Pictures paired with source code
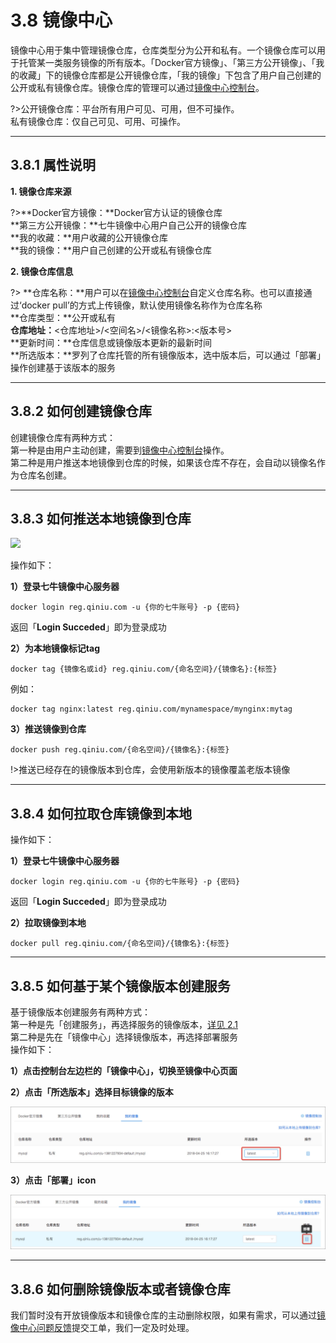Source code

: # 3.8 镜像中心
镜像中心用于集中管理镜像仓库，仓库类型分为公开和私有。一个镜像仓库可以用于托管某一类服务镜像的所有版本。「Docker官方镜像」、「第三方公开镜像」、「我的收藏」下的镜像仓库都是公开镜像仓库，「我的镜像」下包含了用户自己创建的公开或私有镜像仓库。镜像仓库的管理可以通过[镜像中心控制台](https://hub.qiniu.com/portal)。

?>公开镜像仓库：平台所有用户可见、可用，但不可操作。<br>
  私有镜像仓库：仅自己可见、可用、可操作。
***

## 3.8.1 属性说明

**1. 镜像仓库来源**

?>**Docker官方镜像：**Docker官方认证的镜像仓库<br>
   **第三方公开镜像：**七牛镜像中心用户自己公开的镜像仓库<br>
   **我的收藏：**用户收藏的公开镜像仓库<br>
   **我的镜像：**用户自己创建的公开或私有镜像仓库<br>

**2. 镜像仓库信息**

?> **仓库名称：**用户可以在[镜像中心控制台](https://hub.qiniu.com/portal)自定义仓库名称。也可以直接通过‘docker pull’的方式上传镜像，默认使用镜像名称作为仓库名称  
   **仓库类型：**公开或私有  
   **仓库地址：**<仓库地址>/<空间名>/<镜像名称>:<版本号>  
   **更新时间：**仓库信息或镜像版本更新的最新时间  
   **所选版本：**罗列了仓库托管的所有镜像版本，选中版本后，可以通过「部署」操作创建基于该版本的服务
***

## 3.8.2 如何创建镜像仓库

创建镜像仓库有两种方式：<br>
第一种是由用户主动创建，需要到[镜像中心控制台](https://hub.qiniu.com/portal)操作。<br>
第二种是用户推送本地镜像到仓库的时候，如果该仓库不存在，会自动以镜像名作为仓库名创建。<br>
***

## 3.8.3 如何推送本地镜像到仓库

![](_figures/user-guide/image-push.png)

操作如下：

**1）登录七牛镜像中心服务器**
```
docker login reg.qiniu.com -u {你的七牛账号} -p {密码}
```
返回「**Login Succeded**」即为登录成功

**2）为本地镜像标记tag**
```
docker tag {镜像名或id} reg.qiniu.com/{命名空间}/{镜像名}:{标签}
```
例如：

```
docker tag nginx:latest reg.qiniu.com/mynamespace/mynginx:mytag
```

**3）推送镜像到仓库**
```
docker push reg.qiniu.com/{命名空间}/{镜像名}:{标签}
```

!>推送已经存在的镜像版本到仓库，会使用新版本的镜像覆盖老版本镜像

***
## 3.8.4 如何拉取仓库镜像到本地

操作如下：

**1）登录七牛镜像中心服务器**
```
docker login reg.qiniu.com -u {你的七牛账号} -p {密码}
```
返回「**Login Succeded**」即为登录成功

**2）拉取镜像到本地**
```
docker pull reg.qiniu.com/{命名空间}/{镜像名}:{标签}
```
***

## 3.8.5 如何基于某个镜像版本创建服务

基于镜像版本创建服务有两种方式：<br>
第一种是先「创建服务」，再选择服务的镜像版本，[详见 2.1](quick-start/create-app.md)<br>
第二种是先在「镜像中心」选择镜像版本，再选择部署服务<br>
操作如下：

**1）点击控制台左边栏的「镜像中心」，切换至镜像中心页面**

**2）点击「所选版本」选择目标镜像的版本**

![](_figures/user-guide/images_tag.jpg)

**3）点击「部署」icon**

![](_figures/user-guide/images_tag_deploy.jpg)
***

## 3.8.6 如何删除镜像版本或者镜像仓库

我们暂时没有开放镜像版本和镜像仓库的主动删除权限，如果有需求，可以通过[镜像中心问题反馈](http://cn.mikecrm.com/ADM9Arh)提交工单，我们一定及时处理。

### Directions
Go through the records above and copy every line with the word "所选版本".

### Exercise output
   **所选版本：**罗列了仓库托管的所有镜像版本，选中版本后，可以通过「部署」操作创建基于该版本的服务
**2）点击「所选版本」选择目标镜像的版本**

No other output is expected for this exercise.